そして、次の写真は3日目の写真となります。3日目になると、新しく成長している葉の形がくっきりとわかるようになっています。初日から連日観察していますが、ここまで成長の過程がはっきりとわかると見ていて面白さを感じます。
次の写真が測定開始から5日目の写真となります。5日目になると、葉の大きさが一気に大きくなり、他の既存の葉にも劣らないような大きさになってきます。

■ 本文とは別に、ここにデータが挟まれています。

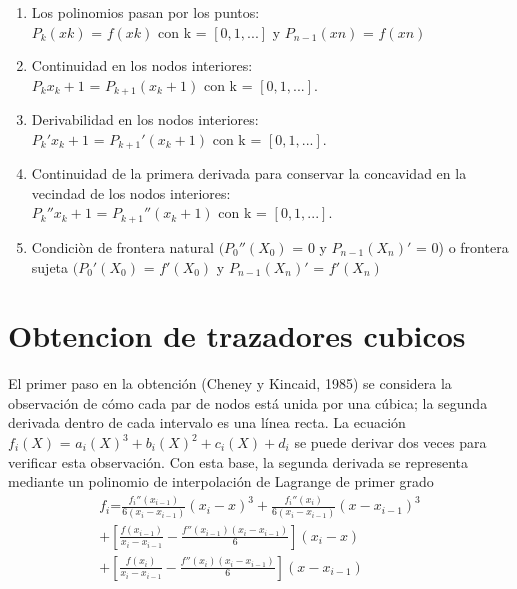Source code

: \documentclass[conference]{IEEEtran}
\begin{document}
\begin{enumerate}
    \item Los polinomios pasan por los puntos: \\ $P_k (xk)$ = $f(xk)$ 
    con k = $[0,1,...]$ y $P_{n - 1} (xn)$ = $f(xn)$
    \item  Continuidad en los nodos interiores: \\
     $P_k{x_k + 1}$ = $P_{k + 1}(x_k +1)$ con k = $[0,1,...]$.
     
    \item Derivabilidad en los nodos interiores: \\$P_k'{x_k + 1}$ = $P_{k + 1}'(x_k +1)$ con k = $[0,1,...]$.
    
    \item Continuidad de la primera derivada para conservar la concavidad en la vecindad de los nodos interiores:\\
    $P_k''{x_k + 1}$ = $P_{k + 1}''(x_k +1)$ con k = $[0,1,...]$.
    
    \item Condiciòn de frontera natural $(P_0''(X_0)$ = $0$ y $P_{n-1}(X_n)'$ = $0$) o frontera sujeta $(P_0'(X_0)$ = $f'(X_0)$ y $P_{n-1}(X_n)'$ = $f'(X_n)$
    
\end{enumerate}

\section{Obtencion de trazadores cubicos }

El primer paso en la obtención (Cheney y Kincaid, 1985) se
considera la observación de cómo cada par de nodos está unida
por una cúbica; la segunda derivada dentro de cada intervalo es
una línea recta. La ecuación \\
$ f_i(X)$ = $a_i(X)^3 + b_i(X)^2 + c_i(X) + d_i$
se puede derivar dos veces
para verificar esta observación. Con esta base, la segunda derivada se representa mediante un polinomio de interpolación de
Lagrange de primer grado \\

\begin{multline}
	f_{i} \text{=} \frac{f_{i}''(x_{i - 1})}{6 (x_{i} - x_{i - 1})}{(x_{i} - x)}^{3}
	+ \frac{f_{i}''(x_{i})}{6 (x_{i} - x_{i - 1})}{(x - x_{i - 1})}^{3} \\
	+ [\frac{f(x_{i - 1})}{x_{i} - x_{i - 1}} - \frac{f''(x_{i - 1}) (x_{i} - x_{i - 1})}{6}](x_{i} - x) \\
	+ [\frac{f(x_{i})}{x_{i} - x_{i - 1}} - \frac{f''(x_{i}) (x_{i} - x_{i - 1})}{6}](x - x_{i - 1}) \\
	\label{eq:C.18.36}
 \end{multline}
\end{document}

そして次が最後ですが、1週間後の状態になります。1週間で概ね成長が終わり、この状態で水面から葉が突き出る大きさになっています。また、赤色の矢印の部分には、次の新しい葉が顔を出していることも見て取れます。
エキノドルスの成長速度の測定結果
次のグラフに示すのが、2枚のエキノドルス・ラジカンスの葉の長さを測定したした結果となります。
今回は2枚の葉について成長初期からの葉の長さを測りましたが、それぞれほぼ同じような成長曲線になりました。成長しきったところ20cmを越えるくらいの葉の大きさになっています。
エキノドルスの葉の成長の過程ですが、1枚の葉の成長が終わるころになると、次の葉の成長準備が始まります。そして、同じように約1週間かけて葉が成長して、次の葉が出てくるという成長過程を持っていることも分かりました。ここで紹介する成長速度は、今回の栽培条件が影響している可能性もありますが、ある程度参考になるデータでは無いかと思います。
この記事の終わりに
この記事では、エキノドルス・ラジカンスの成長速度を紹介させていただきました。
エキノドルスは株元から次々と大きな新しい葉を展開しながら成長をする水草で、とても成長速度が旺盛な水草になります。今回の測定でも約1週間程度で1枚の葉の成長が終わり、次の新しい葉が成長し始めるという結果となりました。
エキノドルスは大きいだけではなく、成長速度も速いので水槽内のレイアウトを作る時には他の水草の成長速度に合わせることが困難かもしれません。
しかし、水槽の水面から飛び出るような躍動感ある水景を作る場合などには最適な水草になります。
エキノドルスは入手が難しい水草では無いので、アクアリウムショップで見かけたら、是非栽培に挑戦してみて下さい。できれば45cm水槽以上の大きさが好ましいと思います。